Call me crazy, but this year I have discovered something about myself; I enjoy being single. Yep, that is right, I ENJOY being single. 
Now that doesn’t mean that I do not desire to be in a relationship and hopefully one day get married and have beautiful babies. But it does mean that I actually find joy in this particular season of my life. But let’s be real, being single can really suck. It isn’t all freedom and adventures. It’s a lot of Netflix binging, frozen pizza and diet coke alone in your apartment nights. It also is having a fridge full of save the dates and wedding invites with no hope of a plus one. The loneliness while waiting for “your life to start” can be overwhelming.

One of those lonely Netflix and frozen pizza nights I was overwhelmed with the desire for communion with others. Then I gave a pep talk to myself. I was isolating myself from communion. Just because I am single does not mean I have to be all on my own. No, I got up off my rear end and went in search of others. I went out and sought after loving others who also were feeling alone. And you know what? I found joy!
In the season of singleness I have found that there is a real temptation to feel all alone in the world. When all your friends have found significant others and suddenly you no longer have a place in their schedule or on their mind. It can hurt. But you know what? You have a choice. You can either feel sorry for yourself and have a pity party with my favorite pal Totino (Pizza) or you can get out there and search after other lonely hearts that want to encounter the love of God through you.
There have been so many times in the past couple years where I have thought life would just be easier if I just settled for a relationship with a guy that was “good enough” or who I could tolerate spending time with.  But I am sure glad I didn’t give into that.
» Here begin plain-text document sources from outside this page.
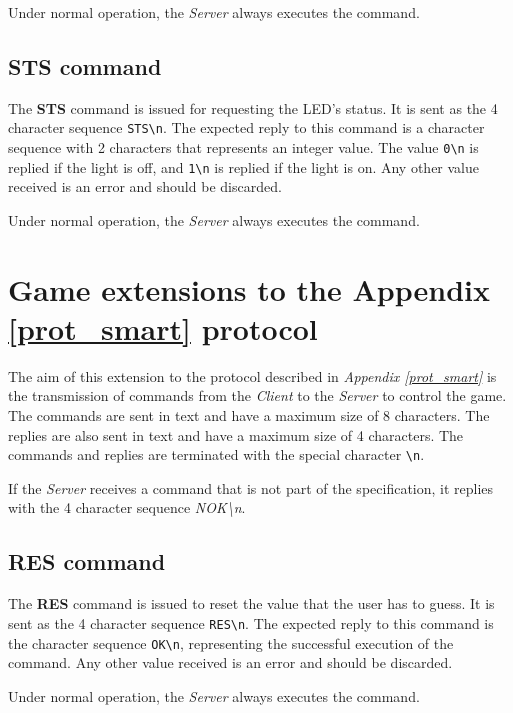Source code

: \documentclass[conference, a4paper]{IEEEtran}
\begin{document}
Under normal operation, the \textit{Server} always executes the command.

\subsection{STS command}

The \textbf{STS} command is issued for requesting the LED's status. It is sent as the 4 character sequence \texttt{STS\textbackslash n}. The expected reply to this command is a character sequence with 2 characters that represents an integer value. The value \texttt{0\textbackslash n} is replied if the light is off, and \texttt{1\textbackslash n} is replied if the light is on. Any other value received is an error and should be discarded.

Under normal operation, the \textit{Server} always executes the command.

\vfill\eject

\section{Game extensions to the Appendix \ref{prot_smart} protocol}
\label{prot_smart_ext}

The aim of this extension to the protocol described in \textit{Appendix \ref{prot_smart}} is the transmission of commands from the \textit{Client} to the \textit{Server} to control the game. The commands are sent in text and have a maximum size of 8 characters. The replies are also sent in text and have a maximum size of 4 characters. The commands and replies are terminated with the special character \texttt{\textbackslash n}.

If the \textit{Server} receives a command that is not part of the specification, it replies with the 4 character sequence \textit{NOK\textbackslash n}.

\subsection{RES command}
The \textbf{RES} command is issued to reset the value that the user has to guess. It is sent as the 4 character sequence \texttt{RES\textbackslash n}. The expected reply to this command is the character sequence \texttt{OK\textbackslash n}, representing the successful execution of the command. Any other value received is an error and should be discarded.

Under normal operation, the \textit{Server} always executes the command.
\end{document}
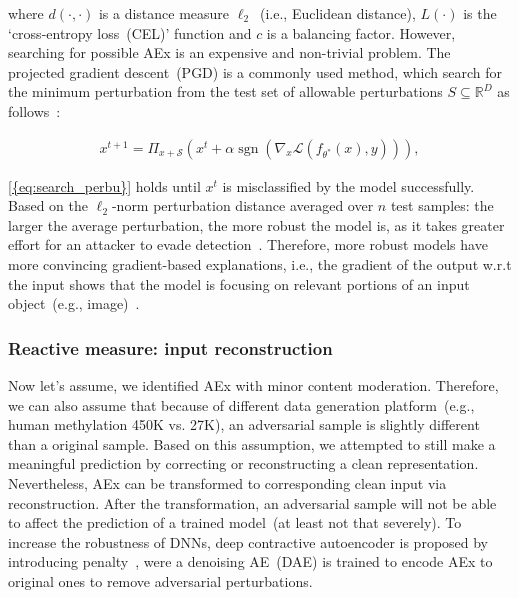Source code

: \hspace*{3.5mm} where $d(\cdot, \cdot)$ is a distance measure $\ell_{2}$~(i.e., Euclidean distance), ${L}(\cdot)$ is the `cross-entropy loss~(CEL)' function and $c$ is a balancing factor. However, searching for possible AEx is an expensive and non-trivial problem. The projected gradient descent~(PGD) is a commonly used method, which search for the minimum perturbation from the test set of allowable perturbations ${S} \subseteq \mathbb{R}^{D}$ as follows~\cite{bhatt2020explainable}: 

\vspace{-6mm}
\begin{align}
    x^{t+1}=\Pi_{x+\mathcal{S}}\left(x^{t}+\alpha \operatorname{sgn}\left(\nabla_{x} \mathcal{L}\left(f_{\theta^{*}}(x), y\right)\right)\right),
    \label{eq:search_perbu}
\end{align}

\hspace*{3.5mm}\cref{{eq:search_perbu}} holds until $x^{t}$ is misclassified by the model successfully. Based on the $\ell_{2}$-norm perturbation distance averaged over $n$ test samples: the larger the average perturbation, the more robust the model is, as it takes greater effort for an attacker to evade detection~\cite{bhatt2020explainable,yuan2019adversarial}. 
Therefore, more robust models have more convincing gradient-based explanations, i.e., the gradient of the output w.r.t the input shows that the model is focusing on relevant portions of an input object~(e.g., image)~\cite{bhatt2020explainable}.

\subsubsection{Reactive measure: input reconstruction}
Now let's assume, we identified AEx with minor content moderation. Therefore, we can also assume that because of different data generation platform~(e.g., human methylation 450K vs. 27K), an adversarial sample is slightly different than a original sample. Based on this assumption, we attempted to still make a meaningful prediction by correcting or reconstructing a clean representation. Nevertheless, AEx can be transformed to corresponding clean input via reconstruction. After the transformation, an adversarial sample will not be able to affect the prediction of a trained model~(at least not that severely). 
To increase the robustness of DNNs, deep contractive autoencoder is proposed by introducing penalty~\cite{meng2017magnet}, were a denoising AE~(DAE) is trained to encode AEx to original ones to remove adversarial perturbations. 

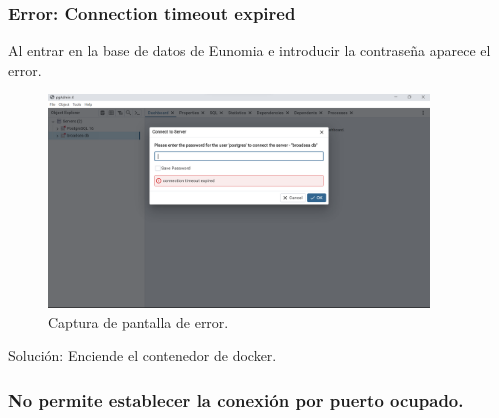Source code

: \subsubsection{Error: Connection timeout expired}
Al entrar en la base de datos de Eunomia e introducir la contraseña aparece el error.

    \begin{figure}[H]
    \centering
    \includegraphics[width=0.90\textwidth]{figures/Error03ConnTime.png}
     \caption{Captura de pantalla de error.}
    \label{fig:Error03ConnTime}
    \end{figure}

Solución: Enciende el contenedor de docker.

\subsubsection{No permite establecer la conexión por puerto ocupado.}

 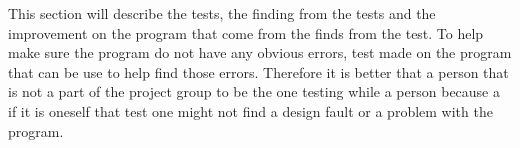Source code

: This section will describe the tests, the finding from the tests and the improvement on the program that come from the finds from the test. To help make sure the program do not have any obvious errors, test made on the program that can be use to help find those errors. Therefore it is better that a person that is not a part of the project group to be the one testing while a person because a if it is oneself that test one might not find a design fault or a problem with the program.
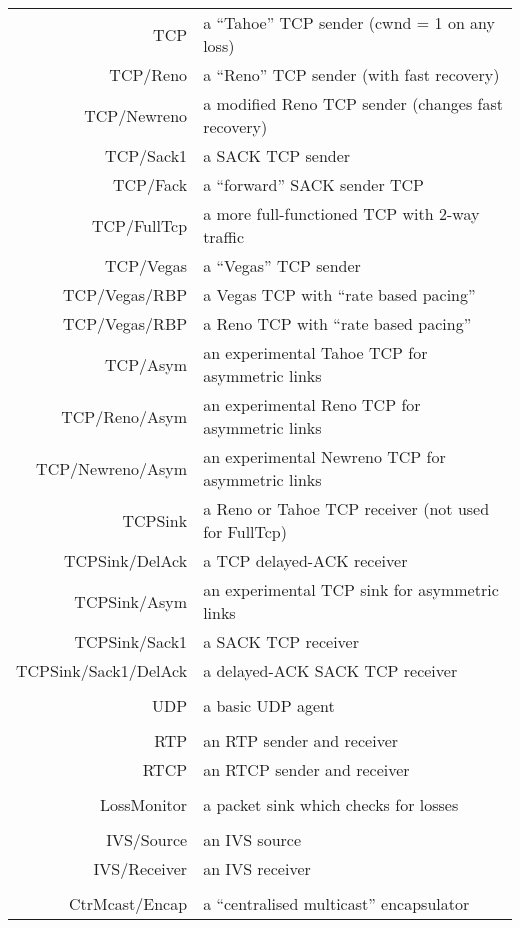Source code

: \begin{longtable}{rl}
  TCP & a ``Tahoe'' TCP sender (cwnd = 1 on any loss)   \\
  TCP/Reno & a ``Reno'' TCP sender  (with fast recovery)        \\
  TCP/Newreno & a modified Reno TCP sender (changes fast recovery)      \\
  TCP/Sack1 & a SACK TCP sender \\
  TCP/Fack & a ``forward'' SACK sender TCP      \\
  TCP/FullTcp & a more full-functioned TCP with 2-way traffic   \\
  TCP/Vegas & a ``Vegas'' TCP sender    \\
  TCP/Vegas/RBP & a Vegas TCP with ``rate based pacing''        \\
  TCP/Vegas/RBP & a Reno TCP with ``rate based pacing'' \\
  TCP/Asym & an experimental Tahoe TCP for asymmetric links     \\
  TCP/Reno/Asym & an experimental Reno TCP for asymmetric links \\
  TCP/Newreno/Asym & an experimental Newreno TCP for asymmetric links   \\
  TCPSink & a Reno or Tahoe TCP receiver (not used for FullTcp) \\
  TCPSink/DelAck & a TCP delayed-ACK receiver   \\
  TCPSink/Asym & an experimental  TCP sink for asymmetric links \\
  TCPSink/Sack1 & a SACK TCP receiver   \\
  TCPSink/Sack1/DelAck & a delayed-ACK SACK TCP receiver        \\
        \\
  UDP & a basic UDP agent\\
	\\
  RTP & an RTP sender and receiver  \\
  RTCP & an RTCP sender and receiver    \\
        \\
  LossMonitor & a packet sink which checks for losses   \\
        \\
  IVS/Source & an IVS source    \\
  IVS/Receiver & an IVS receiver        \\
        \\
  CtrMcast/Encap & a ``centralised multicast'' encapsulator     \\

\end{longtable}
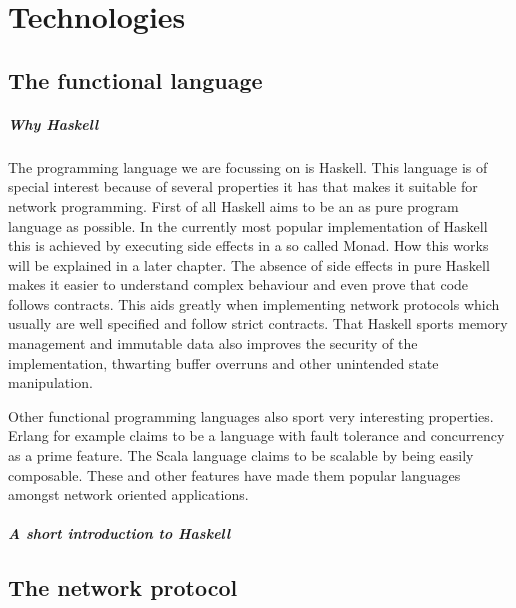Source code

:\chapter{Technologies}
\section{The functional language}
\paragraph{Why Haskell}
The programming language we are focussing on is Haskell.
This language is of special interest because of several properties it has that makes it suitable for network programming.
First of all Haskell aims to be an as pure program language as possible.
In the currently most popular implementation of Haskell this is achieved by executing side effects in a so called Monad.
How this works will be explained in a later chapter.
The absence of side effects in pure Haskell makes it easier to understand complex behaviour and even prove that code follows contracts.
This aids greatly when implementing network protocols which usually are well specified and follow strict contracts.
That Haskell sports memory management and immutable data also improves the security of the implementation, thwarting buffer overruns and other unintended state manipulation.

Other functional programming languages also sport very interesting properties.
Erlang for example claims to be a language with fault tolerance and concurrency as a prime feature\cite{armstrong_concurrent_1993}.
The Scala language claims to be scalable by being easily composable\cite{odersky_overview_????}.
These and other features have made them popular languages amongst network oriented applications. %
\paragraph{A short introduction to Haskell}
\section{The network protocol}
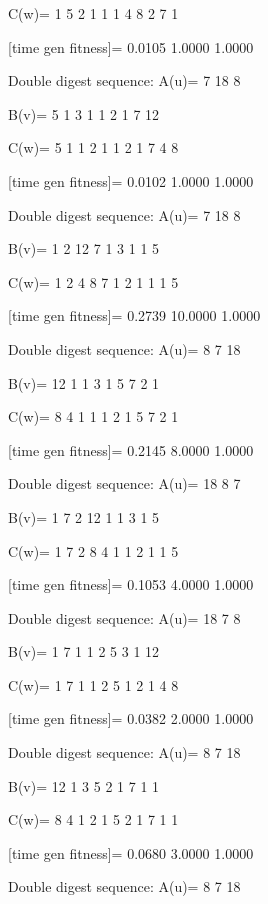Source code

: C(w)=
     1     5     2     1     1     1     4     8     2     7     1

[time gen fitness]=
    0.0105    1.0000    1.0000

Double digest sequence:
A(u)=
     7    18     8

B(v)=
     5     1     3     1     1     2     1     7    12

C(w)=
     5     1     1     2     1     1     2     1     7     4     8

[time gen fitness]=
    0.0102    1.0000    1.0000

Double digest sequence:
A(u)=
     7    18     8

B(v)=
     1     2    12     7     1     3     1     1     5

C(w)=
     1     2     4     8     7     1     2     1     1     1     5

[time gen fitness]=
    0.2739   10.0000    1.0000

Double digest sequence:
A(u)=
     8     7    18

B(v)=
    12     1     1     3     1     5     7     2     1

C(w)=
     8     4     1     1     1     2     1     5     7     2     1

[time gen fitness]=
    0.2145    8.0000    1.0000

Double digest sequence:
A(u)=
    18     8     7

B(v)=
     1     7     2    12     1     1     3     1     5

C(w)=
     1     7     2     8     4     1     1     2     1     1     5

[time gen fitness]=
    0.1053    4.0000    1.0000

Double digest sequence:
A(u)=
    18     7     8

B(v)=
     1     7     1     1     2     5     3     1    12

C(w)=
     1     7     1     1     2     5     1     2     1     4     8

[time gen fitness]=
    0.0382    2.0000    1.0000

Double digest sequence:
A(u)=
     8     7    18

B(v)=
    12     1     3     5     2     1     7     1     1

C(w)=
     8     4     1     2     1     5     2     1     7     1     1

[time gen fitness]=
    0.0680    3.0000    1.0000

Double digest sequence:
A(u)=
     8     7    18

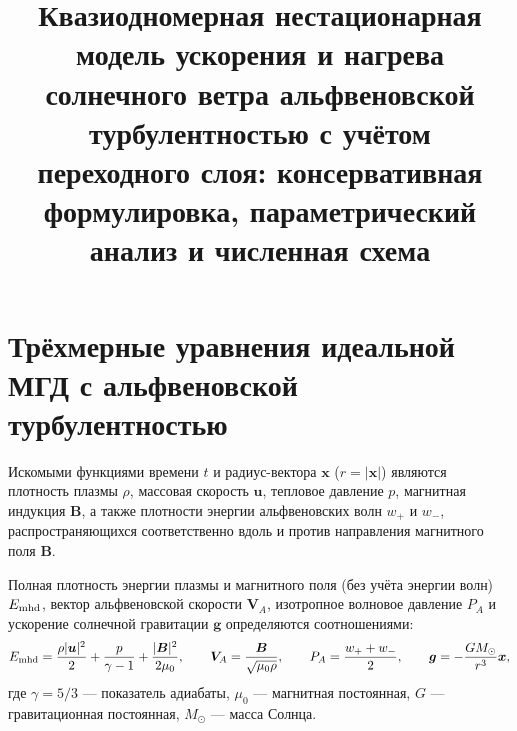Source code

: \documentclass[11pt,a4paper]{article}
\title{\textbf{Квазиодномерная нестационарная модель ускорения и нагрева солнечного ветра альфвеновской турбулентностью с учётом переходного слоя: консервативная формулировка, параметрический анализ и численная схема}}
\author{}
\date{}
\begin{document}
\maketitle

\section{Трёхмерные уравнения идеальной МГД с альфвеновской турбулентностью}

Искомыми функциями времени $t$ и радиус-вектора $\bm{x}$ ($r = |\bm{x}|$) являются плотность плазмы $\rho$, массовая скорость $\bm{u}$, тепловое давление $p$, магнитная индукция $\bm{B}$, а также плотности энергии альфвеновских волн $w_+$ и $w_-$, распространяющихся соответственно вдоль и против направления магнитного поля $\bm{B}$.

Полная плотность энергии плазмы и магнитного поля (без учёта энергии волн) $E_{\rm mhd}$, вектор альфвеновской скорости $\bm{V}_A$, изотропное волновое давление $P_A$ и ускорение солнечной гравитации $\bm{g}$ определяются соотношениями:
\begin{equation}
E_{\rm mhd} = \frac{\rho|\bm{u}|^2}{2} + \frac{p}{\gamma-1} + \frac{|\bm{B}|^2}{2\mu_0}, \qquad
\bm{V}_A = \frac{\bm{B}}{\sqrt{\mu_0\rho}}, \qquad
P_A = \frac{w_+ + w_-}{2}, \qquad
\bm{g} = -\frac{GM_\odot}{r^3}\bm{x},
\label{eq:defs_3d}
\end{equation}
где $\gamma = 5/3$ --- показатель адиабаты, $\mu_0$ --- магнитная постоянная, $G$ --- гравитационная постоянная, $M_\odot$ --- масса Солнца.
\end{document}

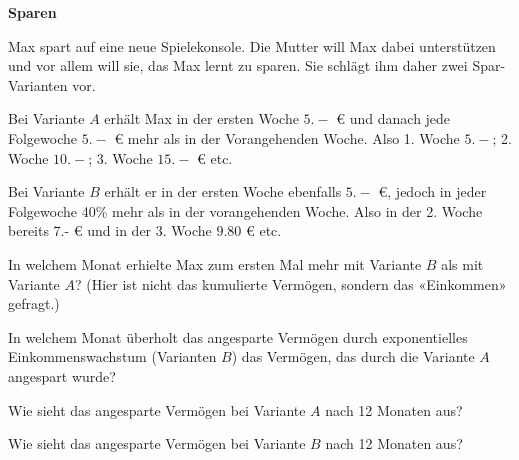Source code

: 
\bbwActAufgabenNr{} \textbf{Sparen}

Max spart auf eine neue Spielekonsole. Die Mutter will Max dabei unterstützen und vor allem will sie, das Max lernt zu sparen.
Sie schlägt ihm daher zwei Spar-Varianten vor.

Bei Variante $A$ erhält Max in der ersten Woche $5.-$ \euro{} und danach jede Folgewoche $5.-$ \euro{} mehr als in der Vorangehenden Woche. Also 1. Woche $5.-$; 2. Woche $10.-$; 3. Woche $15.-$ \euro{} etc.

Bei Variante $B$ erhält er in der ersten Woche ebenfalls $5.-$ \euro{}, jedoch in jeder Folgewoche 40\% mehr als in der vorangehenden Woche. Also in der 2. Woche \zB bereits 7.- \euro{} und in der 3. Woche $9.80$ \euro{} etc.


\begin{bbwAufgabenBlock}
\item In welchem Monat erhielte Max zum ersten Mal mehr mit Variante $B$ als mit Variante $A$? (Hier ist nicht das kumulierte Vermögen, sondern das «Einkommen» gefragt.)

\item In welchem Monat überholt das angesparte Vermögen durch exponentielles Einkommenswachstum (Varianten $B$) das Vermögen, das durch die Variante $A$ angespart wurde?

\item Wie sieht das angesparte Vermögen bei Variante $A$ nach 12 Monaten aus?

\item Wie sieht das angesparte Vermögen bei Variante $B$ nach 12 Monaten aus?
\end{bbwAufgabenBlock}
\platzFuerBerechnungenBisEndeSeite{}



\newpage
What stopped me? Well, I spent time really paying attention to the married couples and families around me and you know what I discovered? Marriage is freaking hard. Like really freaking hard. Kids are adorable yet require so much attention, and your spouse isn’t perfect and communication failure is a real thing. Marriage requires a whole lot of grace and the choice of who your spouse will be will determine your whole life.
One day when I was doing spiritual reading in college I came across an old homily in a magazine talking about marriage and the fate of the spouses. It read: Spouses will either be forever be joining uplifted hands praising God for all eternity or chained down in despair in the recesses of hell. Whoa. Talk about a sobering realization. The vocation of marriage is serious business and just settling for a spouse who I like well enough would be a dis service to myself, my spouse my kids and pretty much the whole world….
God’s heart for his children is so good. Like so so very very good. I have been reading Consoling the Heart of Jesus by Fr. Michael Gaitley this year and it has really opened my eyes to realize just how much the Lord desires the very best for his children. The Lord does not rejoice in the loneliness of the single heart.
Now disclaimer, I absolutely hate it when people who have been single all of a hot second and those who are happily married try and share the clichés that all single people receive: such as, “there are so many fish in the sea”, “have your tried online dating”, “maybe you are too picky”, “maybe this is the Lord’s way of calling you to religious life”….the list goes on. It literally takes all of my will power not to suckerpunch those people in the face. The pain of the lonely heart is real. I mean in Genesis it even says “It is not good for the man to be alone” IT IS NOT GOOD. We are not meant to dwell in loneliness. And loneliness in the single life can hurt a heck of a whole lot. Which somehow people who are in relationships can seem to forget as they sucker you as their single friend into 3rd or 5th wheeling for the hundredth time. It is hard, and it is alright that it hurts. You do not have to like being single all the time. 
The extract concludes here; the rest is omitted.